It feels like we’ve made progress, like we can finally take a breath and look back at how far we come.
That is until we realize we have a president that openly used an anti-Semitic slur reminiscent of Nazi rhetoric against an NBC anchor, police brutality is so prevalent it feels commonplace and hate crimes against Muslims rose by 20 percent in 2016, according to the FBI.
Today, problematic and deeply bigoted statements that were once completely socially acceptable receive immediate backlash, yet racism and microaggression are still prevalent.
This roundtable asks the question: Will racism end in this life?
Drew Jones
Drew Jones, former news editor for The Cougar, is a print journalism junior. This is how racism has impacted his life as a black man.
To say racism is a fact of life in America is almost an understatement. America was built on racism — literally.
Nothing can change the historical events that were the creation of chattel slavery, the Atlantic Slave Trade, the subjugation of generations of African descendants in bondage, the terrorism of Jim Crow and the birth of the incarceration state. Some people still believe the plight of African Americans was caused by our inferiority and thereby justifies the treatment we’ve received in American society.

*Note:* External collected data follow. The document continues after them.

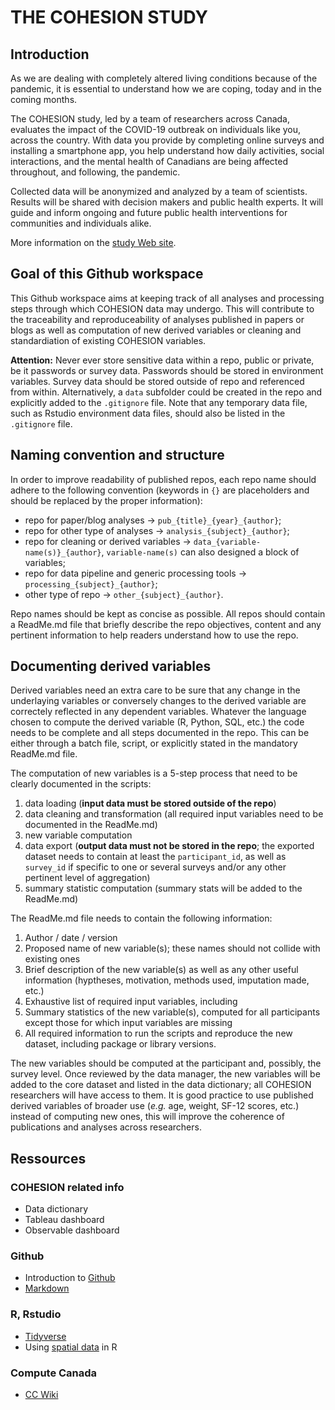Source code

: # THE COHESION STUDY

## Introduction

As we are dealing with completely altered living conditions because of the pandemic, it is essential to understand how we are coping, today and in the coming months.  

The COHESION study, led by a team of researchers across Canada, evaluates the impact of the COVID-19 outbreak on individuals like you, across the country. With data you provide by completing online surveys and installing a smartphone app, you help understand how daily activities, social interactions, and the mental health of Canadians are being affected throughout, and following, the pandemic.

Collected data will be anonymized and analyzed by a team of scientists. Results will be shared with decision makers and public health experts. It will guide and inform ongoing and future public health interventions for communities and individuals alike.

More information on the [study Web site](https://cohesionstudy.ca).

## Goal of this Github workspace

This Github workspace aims at keeping track of all analyses and processing steps through which COHESION data may undergo. This will contribute to the traceability and reproduceability of analyses published in papers or blogs as well as computation of new derived variables or cleaning and standardiation of existing COHESION variables.

**Attention:** Never ever store sensitive data within a repo, public or private, be it passwords or survey data. Passwords should be stored in environment variables. Survey data should be stored outside of repo and referenced from within. Alternatively, a `data` subfolder could be created in the repo and explicitly added to the `.gitignore` file. Note that any temporary data file, such as Rstudio environment data files, should also be listed in the `.gitignore` file.

## Naming convention and structure

In order to improve readability of published repos, each repo name should adhere to the following convention (keywords in `{}` are placeholders and should be replaced by the proper information):
- repo for paper/blog analyses -> `pub_{title}_{year}_{author}`;
- repo for other type of analyses -> `analysis_{subject}_{author}`;
- repo for cleaning or derived variables -> `data_{variable-name(s)}_{author}`, `variable-name(s)` can also designed a block of variables;
- repo for data pipeline and generic processing tools -> `processing_{subject}_{author}`;
- other type of repo -> `other_{subject}_{author}`.

Repo names should be kept as concise as possible. All repos should contain a ReadMe.md file that briefly describe the repo objectives, content and any pertinent information to help readers understand how to use the repo.

## Documenting derived variables

Derived variables need an extra care to be sure that any change in the underlaying variables or conversely changes to the derived variable are correctely reflected in any dependent variables. Whatever the language chosen to compute the derived variable (R, Python, SQL, etc.) the code needs to be complete and all steps documented in the repo. This can be either through a batch file, script, or explicitly stated in the mandatory ReadMe.md file.

The computation of new variables is a 5-step process that need to be clearly documented in the scripts:
1. data loading (**input data must be stored outside of the repo**)
1. data cleaning and transformation (all required input variables need to be documented in the ReadMe.md)
1. new variable computation
1. data export (**output data must not be stored in the repo**; the exported dataset needs to contain at least the `participant_id`, as well as `survey_id` if specific to one or several surveys and/or any other pertinent level of aggregation)
1. summary statistic computation (summary stats will be added to the ReadMe.md)

The ReadMe.md file needs to contain the following information:
1. Author / date / version
1. Proposed name of new variable(s); these names should not collide with existing ones
1. Brief description of the new variable(s) as well as any other useful information (hyptheses, motivation, methods used, imputation made, etc.)
1. Exhaustive list of required input variables, including 
1. Summary statistics of the new variable(s), computed for all participants except those for which input variables are missing
1. All required information to run the scripts and reproduce the new dataset, including package or library versions.

The new variables should be computed at the participant and, possibly, the survey level. Once reviewed by the data manager, the new variables will be added to the core dataset and listed in the data dictionary; all COHESION researchers will have access to them. It is good practice to use published derived variables of broader use (_e.g._ age, weight, SF-12 scores, etc.) instead of computing new ones, this will improve the coherence of publications and analyses across researchers.

## Ressources

### COHESION related info

- Data dictionary
- Tableau dashboard
- Observable dashboard

### Github

- Introduction to [Github](https://www.atlassian.com/git)
- [Markdown](https://github.com/adam-p/markdown-here/wiki/Markdown-Cheatsheet)

### R, Rstudio

- [Tidyverse](https://www.tidyverse.org/)
- Using [spatial data](https://geocompr.robinlovelace.net/index.html) in R

### Compute Canada

- [CC Wiki](https://docs.computecanada.ca/wiki/Compute_Canada_Documentation)
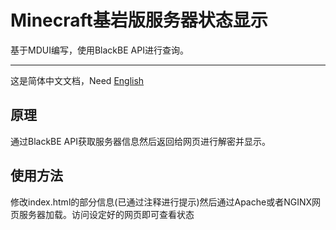 # Minecraft基岩版服务器状态显示
基于MDUI编写，使用BlackBE API进行查询。
***
这是简体中文文档，Need [English](https://github.com/Hacker-yfs/StatusDisplay/blob/main/README.md)

## 原理
通过BlackBE API获取服务器信息然后返回给网页进行解密并显示。

## 使用方法
修改index.html的部分信息(已通过注释进行提示)然后通过Apache或者NGINX网页服务器加载。访问设定好的网页即可查看状态
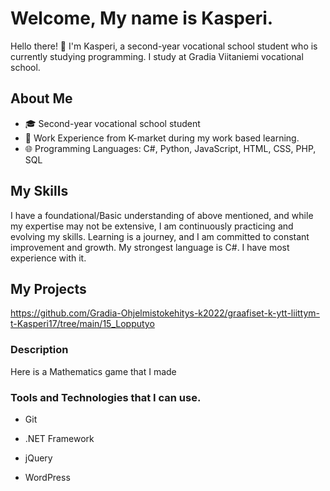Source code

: # Welcome, My name is Kasperi.

Hello there! 👋 I'm Kasperi, a second-year vocational school student who is currently studying programming.
I study at Gradia Viitaniemi vocational school.

## About Me

- 🎓 Second-year vocational school student
- 💼 Work Experience from K-market during my work based learning.
- 🌐 Programming Languages: C#, Python, JavaScript, HTML, CSS, PHP, SQL

## My Skills
I have a foundational/Basic understanding of above mentioned, and while my expertise may not be extensive, I am continuously practicing and evolving my skills.
Learning is a journey, and I am committed to constant improvement and growth.
My strongest language is C#. I have most experience with it.


## My Projects
https://github.com/Gradia-Ohjelmistokehitys-k2022/graafiset-k-ytt-liittym-t-Kasperi17/tree/main/15_Lopputyo
### Description
Here is a Mathematics game that I made

### Tools and Technologies that I can use.
- Git

- .NET Framework

- jQuery

- WordPress
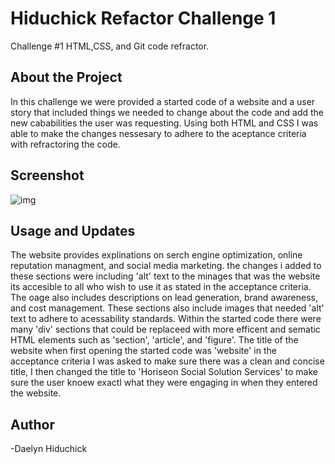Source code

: # Hiduchick Refactor Challenge 1
 Challenge #1 HTML,CSS, and Git code refractor.

 ## About the Project 
 In this challenge we were provided a started code of a website and a user story that included things we needed to change about the code and add the new cababilities the user was requesting. Using both HTML and CSS I was able to make the changes nessesary to adhere to the aceptance criteria with refractoring the code. 

 ## Screenshot
 ![img](../UNH-VIRT-FSF-PT-09-2023-U-LOLC/01-HTML-Git-CSS/02-Challenge/Assets/01-html-css-git-homework-demo.png)

 ## Usage and Updates  
The website provides explinations on serch engine optimization, online reputation managment, and social media marketing. the changes i added to these sections were including 'alt' text to the minages that was the website its accesible to all who wish to use it as stated in the acceptance criteria. The oage also includes descriptions on lead generation, brand awareness, and cost management. These sections also include images that needed 'alt' text to adhere to acessability standards. Within the started code there were many 'div' sections that could be replaceed with more efficent and sematic HTML elements such as 'section', 'article', and 'figure'. The title of the website when first opening the started code was 'website' in the acceptance criteria I was asked to make sure there was a clean and concise title, I then changed the title to 'Horiseon Social Solution Services' to make sure the user knoew exactl what they were engaging in when they entered the website. 

## Author 
-Daelyn Hiduchick
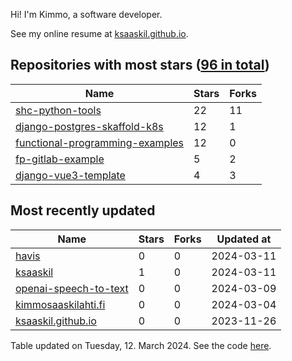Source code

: Hi! I'm Kimmo, a software developer.

See my online resume at [ksaaskil.github.io](https://ksaaskil.github.io).

<!-- repositories starts -->

## Repositories with most stars ([96 in total](https://github.com/ksaaskil?tab=repositories))
| Name        | Stars           | Forks  |
| ------------- |-------------| -----|
|[shc-python-tools](https://github.com/ksaaskil/shc-python-tools)|22|11
|[django-postgres-skaffold-k8s](https://github.com/ksaaskil/django-postgres-skaffold-k8s)|12|1
|[functional-programming-examples](https://github.com/ksaaskil/functional-programming-examples)|12|0
|[fp-gitlab-example](https://github.com/ksaaskil/fp-gitlab-example)|5|2
|[django-vue3-template](https://github.com/ksaaskil/django-vue3-template)|4|3

<!-- repositories ends -->
<!-- recent_repositories starts -->

## Most recently updated
| Name        | Stars           | Forks  | Updated at
| ------------- |-------------| -----|-----|
|[havis](https://github.com/ksaaskil/havis)|0|0|2024-03-11
|[ksaaskil](https://github.com/ksaaskil/ksaaskil)|1|0|2024-03-11
|[openai-speech-to-text](https://github.com/ksaaskil/openai-speech-to-text)|0|0|2024-03-09
|[kimmosaaskilahti.fi](https://github.com/ksaaskil/kimmosaaskilahti.fi)|0|0|2024-03-04
|[ksaaskil.github.io](https://github.com/ksaaskil/ksaaskil.github.io)|0|0|2023-11-26

<!-- recent_repositories ends -->
<!-- updated_at starts -->
Table updated on Tuesday, 12. March 2024. See the code [here](https://github.com/ksaaskil/ksaaskil).
<!-- updated_at ends -->

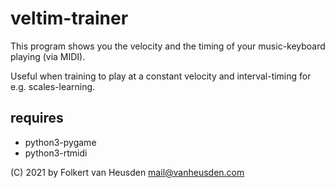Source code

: # veltim-trainer
This program shows you the velocity and the timing of your music-keyboard playing (via MIDI).

Useful when training to play at a constant velocity and interval-timing for e.g. scales-learning.


requires
--------
* python3-pygame
* python3-rtmidi


(C) 2021 by Folkert van Heusden <mail@vanheusden.com>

Explicit racism is much more taboo now than it was until the end of what we now call the Civil Rights Era, but racism in all its facets hasn’t gone anywhere, and I don’t think it will any time soon.
Today, according to reporting by Nikole Hannah-Jones of the New York Times, American schools are as segregated as they were in the 1970s. Cities all over the country are dealing with a wave of gentrification, which pushes poorer inhabitants, mostly people of color, out of areas where they’ve established roots, which then, bleeds those areas of resources.

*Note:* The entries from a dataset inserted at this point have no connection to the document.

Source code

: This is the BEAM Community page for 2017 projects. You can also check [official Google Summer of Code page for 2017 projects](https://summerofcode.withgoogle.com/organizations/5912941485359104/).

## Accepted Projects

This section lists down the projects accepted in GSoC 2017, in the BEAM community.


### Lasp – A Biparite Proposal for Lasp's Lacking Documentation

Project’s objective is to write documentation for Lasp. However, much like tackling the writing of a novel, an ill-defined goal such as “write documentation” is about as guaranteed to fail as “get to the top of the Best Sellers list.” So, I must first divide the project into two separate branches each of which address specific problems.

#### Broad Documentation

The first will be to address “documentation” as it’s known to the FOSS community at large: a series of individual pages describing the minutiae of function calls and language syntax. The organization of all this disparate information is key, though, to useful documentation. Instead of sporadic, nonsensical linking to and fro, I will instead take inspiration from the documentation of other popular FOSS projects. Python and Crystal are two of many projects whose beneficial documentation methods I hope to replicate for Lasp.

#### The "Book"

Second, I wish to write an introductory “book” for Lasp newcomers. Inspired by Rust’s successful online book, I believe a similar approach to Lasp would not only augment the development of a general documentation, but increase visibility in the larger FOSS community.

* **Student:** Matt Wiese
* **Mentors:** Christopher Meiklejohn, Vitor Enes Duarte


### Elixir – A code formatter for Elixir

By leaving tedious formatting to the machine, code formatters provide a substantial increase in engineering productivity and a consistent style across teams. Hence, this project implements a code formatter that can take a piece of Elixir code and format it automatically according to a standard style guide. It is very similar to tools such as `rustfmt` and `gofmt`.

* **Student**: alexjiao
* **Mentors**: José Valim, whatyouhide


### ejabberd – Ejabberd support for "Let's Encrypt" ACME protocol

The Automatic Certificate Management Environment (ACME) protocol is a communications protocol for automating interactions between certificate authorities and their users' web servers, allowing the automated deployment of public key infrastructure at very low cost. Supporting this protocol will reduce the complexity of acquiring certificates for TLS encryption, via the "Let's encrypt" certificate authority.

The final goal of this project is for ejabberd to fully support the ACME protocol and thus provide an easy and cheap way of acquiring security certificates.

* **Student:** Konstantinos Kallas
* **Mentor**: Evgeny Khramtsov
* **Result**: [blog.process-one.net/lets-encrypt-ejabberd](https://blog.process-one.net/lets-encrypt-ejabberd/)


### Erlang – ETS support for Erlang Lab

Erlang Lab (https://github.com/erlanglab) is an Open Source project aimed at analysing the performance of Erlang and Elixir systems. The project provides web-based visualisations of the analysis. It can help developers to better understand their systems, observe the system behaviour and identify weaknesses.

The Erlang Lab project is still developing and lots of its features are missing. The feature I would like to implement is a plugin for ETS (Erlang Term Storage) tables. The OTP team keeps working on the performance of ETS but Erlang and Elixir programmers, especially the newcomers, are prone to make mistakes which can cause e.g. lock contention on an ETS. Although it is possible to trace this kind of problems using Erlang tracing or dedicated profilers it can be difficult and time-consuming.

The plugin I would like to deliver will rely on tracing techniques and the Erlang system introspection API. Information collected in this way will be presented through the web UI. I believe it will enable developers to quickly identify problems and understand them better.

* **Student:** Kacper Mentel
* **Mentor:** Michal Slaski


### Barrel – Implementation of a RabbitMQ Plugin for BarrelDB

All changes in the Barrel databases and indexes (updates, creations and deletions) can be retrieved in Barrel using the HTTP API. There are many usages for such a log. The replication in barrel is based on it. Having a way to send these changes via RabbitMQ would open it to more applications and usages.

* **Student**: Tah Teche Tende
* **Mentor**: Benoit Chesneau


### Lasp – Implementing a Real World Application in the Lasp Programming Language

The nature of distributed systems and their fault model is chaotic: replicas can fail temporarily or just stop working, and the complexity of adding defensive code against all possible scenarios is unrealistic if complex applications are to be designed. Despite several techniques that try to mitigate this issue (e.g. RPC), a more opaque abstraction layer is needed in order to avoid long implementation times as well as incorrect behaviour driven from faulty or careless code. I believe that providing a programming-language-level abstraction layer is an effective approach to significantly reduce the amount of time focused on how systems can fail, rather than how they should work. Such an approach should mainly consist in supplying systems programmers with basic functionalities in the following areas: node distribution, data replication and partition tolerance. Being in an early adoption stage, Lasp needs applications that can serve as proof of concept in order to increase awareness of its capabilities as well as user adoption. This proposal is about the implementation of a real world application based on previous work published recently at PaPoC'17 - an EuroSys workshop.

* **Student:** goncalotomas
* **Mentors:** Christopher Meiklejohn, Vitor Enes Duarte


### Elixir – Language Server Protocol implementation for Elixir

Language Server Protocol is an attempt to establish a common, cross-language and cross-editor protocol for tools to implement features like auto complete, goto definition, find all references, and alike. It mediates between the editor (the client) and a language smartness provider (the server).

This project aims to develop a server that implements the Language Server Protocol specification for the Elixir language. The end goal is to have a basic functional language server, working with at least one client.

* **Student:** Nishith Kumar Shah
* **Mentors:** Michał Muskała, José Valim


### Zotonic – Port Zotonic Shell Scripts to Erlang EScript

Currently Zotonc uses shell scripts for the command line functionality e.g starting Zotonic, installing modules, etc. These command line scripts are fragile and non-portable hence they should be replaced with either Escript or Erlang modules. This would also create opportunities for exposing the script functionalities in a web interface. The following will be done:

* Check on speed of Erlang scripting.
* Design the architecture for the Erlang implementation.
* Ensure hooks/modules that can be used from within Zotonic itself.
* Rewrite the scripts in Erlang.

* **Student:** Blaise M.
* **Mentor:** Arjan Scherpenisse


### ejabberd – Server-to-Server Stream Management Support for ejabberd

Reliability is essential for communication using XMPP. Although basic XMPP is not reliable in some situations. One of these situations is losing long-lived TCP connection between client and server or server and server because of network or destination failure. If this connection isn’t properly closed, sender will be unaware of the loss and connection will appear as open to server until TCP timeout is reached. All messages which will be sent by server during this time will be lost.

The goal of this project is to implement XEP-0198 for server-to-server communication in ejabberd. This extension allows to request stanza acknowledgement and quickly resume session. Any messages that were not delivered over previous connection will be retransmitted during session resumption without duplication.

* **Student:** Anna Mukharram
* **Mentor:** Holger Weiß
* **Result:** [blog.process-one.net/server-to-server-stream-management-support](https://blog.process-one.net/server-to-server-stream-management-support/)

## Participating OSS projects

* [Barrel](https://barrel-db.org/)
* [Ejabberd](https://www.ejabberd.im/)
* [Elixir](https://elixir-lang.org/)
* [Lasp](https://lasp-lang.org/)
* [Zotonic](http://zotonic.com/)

Forty percent of black men who grow up at any income level in America will be poor in adulthood, according to the study, which decreases the inheritance of wealth and increases the likelihood that they will face prison, poverty, an early death or all three.

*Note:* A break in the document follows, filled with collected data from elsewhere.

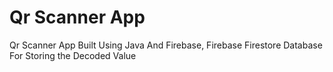 # Qr Scanner App
 Qr Scanner App Built Using Java And Firebase, 
 Firebase Firestore Database For Storing the Decoded Value
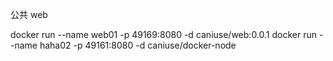 公共 web

docker run --name web01 -p 49169:8080 -d caniuse/web:0.0.1
docker run --name haha02 -p 49161:8080 -d caniuse/docker-node
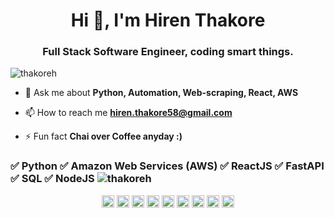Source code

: <h1 align="center">Hi 👋, I'm Hiren Thakore</h1>
<h3 align="center">Full Stack Software Engineer, coding smart things.</h3>

<p align="left"> <img src="https://komarev.com/ghpvc/?username=thakoreh" alt="thakoreh" /> </p>

- 💬 Ask me about **Python, Automation, Web-scraping, React, AWS**

- 📫 How to reach me **hiren.thakore58@gmail.com**

- ⚡ Fun fact **Chai over Coffee anyday :)**
<h3>
<p align="left">
✅ Python
✅ Amazon Web Services (AWS)
✅ ReactJS
✅ FastAPI
✅ SQL
✅ NodeJS
<img src="https://github-readme-stats.vercel.app/api?username=thakoreh&show_icons=true" alt="thakoreh" />
</p>
</h3>
<p align="center">
<a href="https://codepen.io/hirenthakore" target="blank"><img align="center" src="https://cdn.jsdelivr.net/npm/simple-icons@3.0.1/icons/codepen.svg" alt="hirenthakore" height="20" width="20" /></a>
<a href="https://dev.to/hirenthakore" target="blank"><img align="center" src="https://cdn.jsdelivr.net/npm/simple-icons@3.0.1/icons/dev-dot-to.svg" alt="hirenthakore" height="20" width="20" /></a>
<a href="https://twitter.com/hirenthakore" target="blank"><img align="center" src="https://cdn.jsdelivr.net/npm/simple-icons@3.0.1/icons/twitter.svg" alt="hirenthakore" height="20" width="20" /></a>
<a href="https://linkedin.com/in/hirenthakore" target="blank"><img align="center" src="https://cdn.jsdelivr.net/npm/simple-icons@3.0.1/icons/linkedin.svg" alt="hirenthakore" height="20" width="20" /></a>
<a href="https://stackoverflow.com/users/12203805/codername-hiren" target="blank"><img align="center" src="https://cdn.jsdelivr.net/npm/simple-icons@3.0.1/icons/stackoverflow.svg" alt="hirenthakore" height="20" width="20" /></a>
<a href="https://codesandbox.com/hirenthakore" target="blank"><img align="center" src="https://cdn.jsdelivr.net/npm/simple-icons@3.0.1/icons/codesandbox.svg" alt="hirenthakore" height="20" width="20" /></a>
<a href="https://fb.com/hirenthakore" target="blank"><img align="center" src="https://cdn.jsdelivr.net/npm/simple-icons@3.0.1/icons/facebook.svg" alt="hirenthakore" height="20" width="20" /></a>
<a href="https://instagram.com/hirenthakore_" target="blank"><img align="center" src="https://cdn.jsdelivr.net/npm/simple-icons@3.0.1/icons/instagram.svg" alt="hirenthakore_" height="20" width="20" /></a>
<a href="https://www.youtube.com/c/developer's nation" target="blank"><img align="center" src="https://cdn.jsdelivr.net/npm/simple-icons@3.0.1/icons/youtube.svg" alt="developer's nation" height="20" width="20" /></a>
</p>
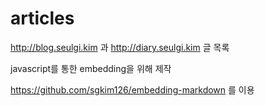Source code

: # articles
http://blog.seulgi.kim 과 http://diary.seulgi.kim 글 목록

javascript를 통한 embedding을 위해 제작

https://github.com/sgkim126/embedding-markdown 를 이용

Until substantial changes are made in the way we perceive equal treatment or gargantuan efforts are made to alleviate the ills of the past, racism will be here to stay. The only way forward is to ask the privileged to give up some of their advantages while truly internalizing the history that has gotten us to this point, and I for one don’t believe they’re up to the task.
Zach Appel
Zach Appel is a political science sophomore, and this is how racism has impacted his life as a white man.
The question of racism for white people is one in need of scrutiny because being white in America makes acknowledging the politics of race optional.
Most Anglo people will experience zero repercussions for not engaging in those questions because their interests will be taken care of by a system made to benefit them.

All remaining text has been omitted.